Said Washington coach Lindsay Meggs, “I think that was a huge play. The fact that we could keep them to two and we minimized the damage probably took a little wind out of their sails and gave us a little bit of hope that we could hang around until (starter Jared Fisher) settled in.”

Meggs’ team will play Ole Miss Monday at 3 p.m. EDT for the regional title, needing to win that game plus a winner-take-all game at 8 p.m. to take the regional title back to Seattle.

Tech starter Matthew Grimes sailed through 2 2/3 innings, even making a diving catch on a popped-up bunt for the first out of the third. Ironically, Grimes said he might have been shaken up on the play. With two out, he walked Braden Bishop on five pitches, then got behind Andrew Ely 3-0. Grimes returned the count to 3-2, but left a fastball over the middle. Ely did the rest, rocketing it into the right-field bullpen to tie the game at 2.

“He was just on it,” said Grimes of Ely, who hit just his third home run of the season. Grimes took the loss to fall to 5-3.

After Tech’s two-run first, the remainder of the game was a string of missed opportunities. Arden Pabst’s failed sacrifice bunt attempt in the second. A Gold line drive caught by Fisher in the third. A leadoff double by Daniel Spingola in the fifth nullified when he was thrown out at home trying to score from third on Matt Gonzalez’ bouncer to third. A two-on, one-out situation in the sixth that netted nothing.

“Coming up with that big hit, no one could do it, and on the other side, they were getting them,” said shortstop Mott Hyde, whose career closed with 252 career starts, most of any active player in the country, and 248 base hits, most of any active ACC player.

Washington went ahead in the sixth when the Huskies loaded the bases with one out and Robert Pehl singled to left. Baker hit a bouncer to first that scored another. The 4-2 score lead held up.

It was the story of Tech’s three-game stay at its 28th NCAA appearance in the past 30 years. The Jackets hit .214 at Swayze Field with four extra-base hits and were 2-for-19 with runners in scoring position. A team that improved its ERA by more than a run from last year (4.35 to 3.33) and broke the 2013 team’s fielding percentage record (while setting a school record for double plays) pitched and defended in Oxford, but couldn’t chase home base runners with key hits.

Tech’s only two hits with runners on second or third came in the top of the ninth against Jacksonville State in the Jackets’ first elimination game of the day. Gonzalez hit a two-out double to score two and Thomas Smith followed with a single for a third run to push Tech’s lead to 4-1. With reliever Dusty Isaacs closing the door, the Jackets won 4-2 to advance to the Sunday night game.

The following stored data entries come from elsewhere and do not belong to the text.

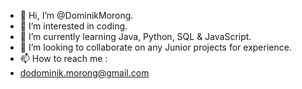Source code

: - 👋 Hi, I’m @DominikMorong.
- 👀 I’m interested in coding.
- 🌱 I’m currently learning Java, Python, SQL & JavaScript.
- 💞️ I’m looking to collaborate on any Junior projects for experience.
- 📫 How to reach me :
- dodominik.morong@gmail.com

<!---
DominikMorong/DominikMorong is a ✨ special ✨ repository because its `README.md` (this file) appears on your GitHub profile.
You can click the Preview link to take a look at your changes.
--->
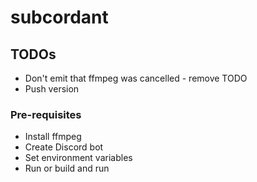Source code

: # subcordant

## TODOs
* Don't emit that ffmpeg was cancelled - remove TODO
* Push version

### Pre-requisites
* Install ffmpeg
* Create Discord bot
* Set environment variables
* Run or build and run
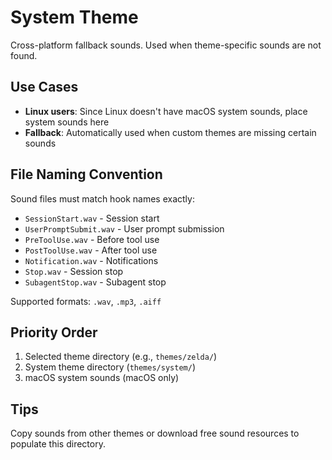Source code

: # System Theme

Cross-platform fallback sounds. Used when theme-specific sounds are not found.

## Use Cases

- **Linux users**: Since Linux doesn't have macOS system sounds, place system sounds here
- **Fallback**: Automatically used when custom themes are missing certain sounds

## File Naming Convention

Sound files must match hook names exactly:

- `SessionStart.wav` - Session start
- `UserPromptSubmit.wav` - User prompt submission
- `PreToolUse.wav` - Before tool use
- `PostToolUse.wav` - After tool use
- `Notification.wav` - Notifications
- `Stop.wav` - Session stop
- `SubagentStop.wav` - Subagent stop

Supported formats: `.wav`, `.mp3`, `.aiff`

## Priority Order

1. Selected theme directory (e.g., `themes/zelda/`)
2. System theme directory (`themes/system/`)
3. macOS system sounds (macOS only)

## Tips

Copy sounds from other themes or download free sound resources to populate this directory.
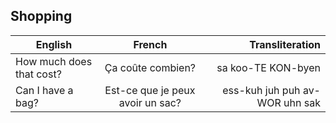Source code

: ## Shopping


| English        | French           | Transliteration  |
| ------------- |:-------------:| -----:|
| How much does that cost?     | Ça coûte combien? |sa koo-TE KON-byen |
| Can I have a bag?     | Est-ce que je peux avoir un sac? |ess-kuh juh puh av-WOR uhn sak |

Washington (41-16-1) was relegated to the Sunday night elimination game by losing 2-1 to Ole Miss Sunday afternoon, returning to the field about an hour after the end of the Ole Miss loss.

Tech finishes the season at 37-27, tying the 2013 team for the second-lowest victory total in Hall’s 21 years. It is, though, a commendable total for a team that typically started four freshmen, lost two All-Americans off the 2013 team and also lost its top two starting pitchers to injury at the beginning of the season. It is also counterbalanced by the Jackets’ second ACC title in three years, won in stirring fashion.

“I think they’re really athletic,” said Meggs, the Washington coach. “They’re young and they’re just going to keep getting better.”